■ WHAT TO PRODUCE
Gather every line of the entries that includes the word "contains".

[Records from a dataset]
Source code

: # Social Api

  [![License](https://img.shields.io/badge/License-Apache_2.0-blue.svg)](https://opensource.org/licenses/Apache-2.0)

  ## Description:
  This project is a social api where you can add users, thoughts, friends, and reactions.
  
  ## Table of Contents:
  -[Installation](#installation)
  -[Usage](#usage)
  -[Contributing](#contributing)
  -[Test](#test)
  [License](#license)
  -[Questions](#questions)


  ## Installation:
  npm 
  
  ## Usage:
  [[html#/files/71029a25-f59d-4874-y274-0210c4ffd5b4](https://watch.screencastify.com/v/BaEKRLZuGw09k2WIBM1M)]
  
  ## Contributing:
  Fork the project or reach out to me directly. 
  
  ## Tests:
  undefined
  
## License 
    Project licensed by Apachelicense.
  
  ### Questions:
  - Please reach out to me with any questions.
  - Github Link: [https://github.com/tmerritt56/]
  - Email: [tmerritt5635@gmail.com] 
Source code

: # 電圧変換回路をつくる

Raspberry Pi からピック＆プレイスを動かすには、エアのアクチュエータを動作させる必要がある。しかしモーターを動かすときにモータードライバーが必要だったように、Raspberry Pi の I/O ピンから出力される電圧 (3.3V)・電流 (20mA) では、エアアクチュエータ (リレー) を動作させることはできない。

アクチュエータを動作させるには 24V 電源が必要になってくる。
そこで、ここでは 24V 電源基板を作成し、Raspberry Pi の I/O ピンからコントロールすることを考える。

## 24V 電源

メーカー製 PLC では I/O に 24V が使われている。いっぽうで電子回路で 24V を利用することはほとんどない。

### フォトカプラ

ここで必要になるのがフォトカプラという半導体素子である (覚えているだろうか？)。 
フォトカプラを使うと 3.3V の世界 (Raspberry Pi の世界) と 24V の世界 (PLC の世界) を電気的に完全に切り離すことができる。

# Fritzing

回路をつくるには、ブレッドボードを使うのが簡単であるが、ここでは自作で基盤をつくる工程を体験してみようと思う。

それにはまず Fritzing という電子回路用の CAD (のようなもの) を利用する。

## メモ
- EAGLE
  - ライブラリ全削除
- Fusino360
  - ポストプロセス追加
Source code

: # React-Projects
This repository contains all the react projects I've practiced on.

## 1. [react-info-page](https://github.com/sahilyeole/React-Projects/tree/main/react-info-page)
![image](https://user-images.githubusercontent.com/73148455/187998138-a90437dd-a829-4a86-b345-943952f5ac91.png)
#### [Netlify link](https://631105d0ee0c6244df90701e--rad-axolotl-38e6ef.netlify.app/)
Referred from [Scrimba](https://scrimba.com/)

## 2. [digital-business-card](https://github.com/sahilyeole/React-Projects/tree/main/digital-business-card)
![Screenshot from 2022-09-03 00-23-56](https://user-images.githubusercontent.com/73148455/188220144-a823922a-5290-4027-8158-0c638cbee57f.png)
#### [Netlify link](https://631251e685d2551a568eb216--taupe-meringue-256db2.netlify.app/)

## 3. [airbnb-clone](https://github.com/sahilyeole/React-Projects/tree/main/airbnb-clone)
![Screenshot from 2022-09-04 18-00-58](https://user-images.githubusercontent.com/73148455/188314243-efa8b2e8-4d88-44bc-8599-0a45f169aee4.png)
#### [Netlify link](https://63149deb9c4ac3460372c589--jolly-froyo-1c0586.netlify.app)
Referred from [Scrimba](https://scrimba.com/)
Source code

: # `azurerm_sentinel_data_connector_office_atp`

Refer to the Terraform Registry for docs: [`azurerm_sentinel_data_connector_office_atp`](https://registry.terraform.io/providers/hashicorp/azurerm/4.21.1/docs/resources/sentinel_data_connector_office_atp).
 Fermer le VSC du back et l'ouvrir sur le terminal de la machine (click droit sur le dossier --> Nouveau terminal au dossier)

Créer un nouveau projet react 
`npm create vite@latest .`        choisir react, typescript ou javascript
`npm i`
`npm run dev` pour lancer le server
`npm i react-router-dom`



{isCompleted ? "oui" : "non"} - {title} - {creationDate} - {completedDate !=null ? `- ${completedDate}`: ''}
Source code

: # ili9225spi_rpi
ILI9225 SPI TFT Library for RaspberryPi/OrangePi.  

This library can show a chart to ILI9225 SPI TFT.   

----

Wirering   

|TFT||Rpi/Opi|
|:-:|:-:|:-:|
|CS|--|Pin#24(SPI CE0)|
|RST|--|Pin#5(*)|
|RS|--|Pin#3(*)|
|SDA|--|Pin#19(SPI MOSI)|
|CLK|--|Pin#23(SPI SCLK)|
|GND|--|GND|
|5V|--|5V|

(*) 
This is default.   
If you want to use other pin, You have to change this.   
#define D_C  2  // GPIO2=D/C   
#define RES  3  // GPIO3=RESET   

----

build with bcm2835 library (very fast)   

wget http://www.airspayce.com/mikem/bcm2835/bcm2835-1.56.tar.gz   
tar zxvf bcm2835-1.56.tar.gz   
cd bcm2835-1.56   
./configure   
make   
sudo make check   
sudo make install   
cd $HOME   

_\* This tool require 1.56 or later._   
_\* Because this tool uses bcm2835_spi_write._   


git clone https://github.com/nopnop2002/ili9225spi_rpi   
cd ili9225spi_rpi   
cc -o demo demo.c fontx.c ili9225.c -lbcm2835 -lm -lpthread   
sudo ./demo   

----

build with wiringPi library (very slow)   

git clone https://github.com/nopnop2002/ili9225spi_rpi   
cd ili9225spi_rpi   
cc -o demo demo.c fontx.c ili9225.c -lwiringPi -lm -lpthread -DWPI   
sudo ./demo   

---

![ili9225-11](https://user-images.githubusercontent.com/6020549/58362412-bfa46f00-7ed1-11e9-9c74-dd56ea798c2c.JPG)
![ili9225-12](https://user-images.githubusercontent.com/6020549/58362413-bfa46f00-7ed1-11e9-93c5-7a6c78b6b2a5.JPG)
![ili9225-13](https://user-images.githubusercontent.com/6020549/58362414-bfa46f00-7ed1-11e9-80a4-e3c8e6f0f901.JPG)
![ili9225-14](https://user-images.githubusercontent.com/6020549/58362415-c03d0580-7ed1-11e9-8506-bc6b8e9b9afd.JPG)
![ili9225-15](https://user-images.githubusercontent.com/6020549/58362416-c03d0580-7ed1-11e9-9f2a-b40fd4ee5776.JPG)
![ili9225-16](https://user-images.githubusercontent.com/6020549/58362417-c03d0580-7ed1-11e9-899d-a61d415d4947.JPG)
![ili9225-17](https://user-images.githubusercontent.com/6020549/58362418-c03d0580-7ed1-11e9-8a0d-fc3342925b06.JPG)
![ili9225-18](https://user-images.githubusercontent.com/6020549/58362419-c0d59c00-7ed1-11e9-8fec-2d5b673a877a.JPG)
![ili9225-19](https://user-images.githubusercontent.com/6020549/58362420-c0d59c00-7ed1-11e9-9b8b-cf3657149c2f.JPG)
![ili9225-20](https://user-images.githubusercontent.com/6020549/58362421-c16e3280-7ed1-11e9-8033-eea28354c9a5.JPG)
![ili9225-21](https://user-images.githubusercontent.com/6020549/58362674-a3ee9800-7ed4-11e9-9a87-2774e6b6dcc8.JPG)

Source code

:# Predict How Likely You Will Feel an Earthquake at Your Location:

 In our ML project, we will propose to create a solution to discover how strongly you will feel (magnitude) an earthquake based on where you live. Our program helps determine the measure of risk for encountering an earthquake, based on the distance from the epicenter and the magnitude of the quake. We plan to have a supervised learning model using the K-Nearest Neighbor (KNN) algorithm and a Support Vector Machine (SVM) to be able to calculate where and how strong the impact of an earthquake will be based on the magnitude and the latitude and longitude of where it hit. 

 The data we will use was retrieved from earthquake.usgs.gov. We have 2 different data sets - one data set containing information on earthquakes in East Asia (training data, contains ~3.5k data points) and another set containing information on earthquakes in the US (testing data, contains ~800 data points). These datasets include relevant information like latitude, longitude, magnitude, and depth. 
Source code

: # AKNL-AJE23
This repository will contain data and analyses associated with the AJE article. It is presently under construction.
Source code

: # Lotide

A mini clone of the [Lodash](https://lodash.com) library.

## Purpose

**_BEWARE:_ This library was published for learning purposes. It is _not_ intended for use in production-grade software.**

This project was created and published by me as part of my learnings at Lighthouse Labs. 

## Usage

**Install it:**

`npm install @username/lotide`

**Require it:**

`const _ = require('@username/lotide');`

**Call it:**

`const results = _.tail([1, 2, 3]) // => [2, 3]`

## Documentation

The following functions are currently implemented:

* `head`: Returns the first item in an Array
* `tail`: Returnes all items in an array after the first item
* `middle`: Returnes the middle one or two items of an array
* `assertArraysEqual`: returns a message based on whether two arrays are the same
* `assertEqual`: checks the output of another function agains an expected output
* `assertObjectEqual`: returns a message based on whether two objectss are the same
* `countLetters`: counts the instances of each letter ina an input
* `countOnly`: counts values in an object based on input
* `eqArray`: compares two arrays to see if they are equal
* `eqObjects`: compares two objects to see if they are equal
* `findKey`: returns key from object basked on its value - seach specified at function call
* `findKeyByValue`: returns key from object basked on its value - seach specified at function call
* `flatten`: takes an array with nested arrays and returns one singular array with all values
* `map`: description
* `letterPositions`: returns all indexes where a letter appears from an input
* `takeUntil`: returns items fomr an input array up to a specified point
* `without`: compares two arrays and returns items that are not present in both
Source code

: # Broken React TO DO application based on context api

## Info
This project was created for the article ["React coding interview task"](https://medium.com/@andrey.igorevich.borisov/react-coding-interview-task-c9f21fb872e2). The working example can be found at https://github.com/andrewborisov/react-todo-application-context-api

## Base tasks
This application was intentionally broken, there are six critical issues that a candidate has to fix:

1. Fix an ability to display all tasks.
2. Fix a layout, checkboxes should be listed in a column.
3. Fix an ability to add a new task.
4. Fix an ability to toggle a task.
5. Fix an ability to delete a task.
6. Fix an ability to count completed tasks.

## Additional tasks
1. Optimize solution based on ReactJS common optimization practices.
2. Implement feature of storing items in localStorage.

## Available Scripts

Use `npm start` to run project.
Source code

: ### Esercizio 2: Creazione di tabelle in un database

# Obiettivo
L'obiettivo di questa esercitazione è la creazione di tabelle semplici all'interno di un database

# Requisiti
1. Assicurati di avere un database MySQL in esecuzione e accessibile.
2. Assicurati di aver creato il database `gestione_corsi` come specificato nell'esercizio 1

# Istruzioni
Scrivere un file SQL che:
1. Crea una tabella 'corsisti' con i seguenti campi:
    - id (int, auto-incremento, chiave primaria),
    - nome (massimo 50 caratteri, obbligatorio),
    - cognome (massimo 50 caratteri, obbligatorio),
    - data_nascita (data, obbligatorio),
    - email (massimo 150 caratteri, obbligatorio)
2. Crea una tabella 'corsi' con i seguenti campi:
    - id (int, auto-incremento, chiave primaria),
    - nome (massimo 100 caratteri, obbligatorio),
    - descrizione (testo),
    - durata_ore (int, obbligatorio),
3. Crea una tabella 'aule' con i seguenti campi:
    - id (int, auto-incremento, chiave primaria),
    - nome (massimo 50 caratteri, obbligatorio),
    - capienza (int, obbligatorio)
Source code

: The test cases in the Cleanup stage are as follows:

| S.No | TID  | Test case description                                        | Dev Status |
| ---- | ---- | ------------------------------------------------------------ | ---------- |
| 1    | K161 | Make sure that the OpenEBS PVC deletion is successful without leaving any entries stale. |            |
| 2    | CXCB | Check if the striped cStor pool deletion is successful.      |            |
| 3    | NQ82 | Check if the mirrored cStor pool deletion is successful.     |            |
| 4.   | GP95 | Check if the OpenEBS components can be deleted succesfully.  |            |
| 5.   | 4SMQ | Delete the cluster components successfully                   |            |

■ REPLY
This repository contains all the react projects I've practiced on.
 The data we will use was retrieved from earthquake.usgs.gov. We have 2 different data sets - one data set containing information on earthquakes in East Asia (training data, contains ~3.5k data points) and another set containing information on earthquakes in the US (testing data, contains ~800 data points). These datasets include relevant information like latitude, longitude, magnitude, and depth. 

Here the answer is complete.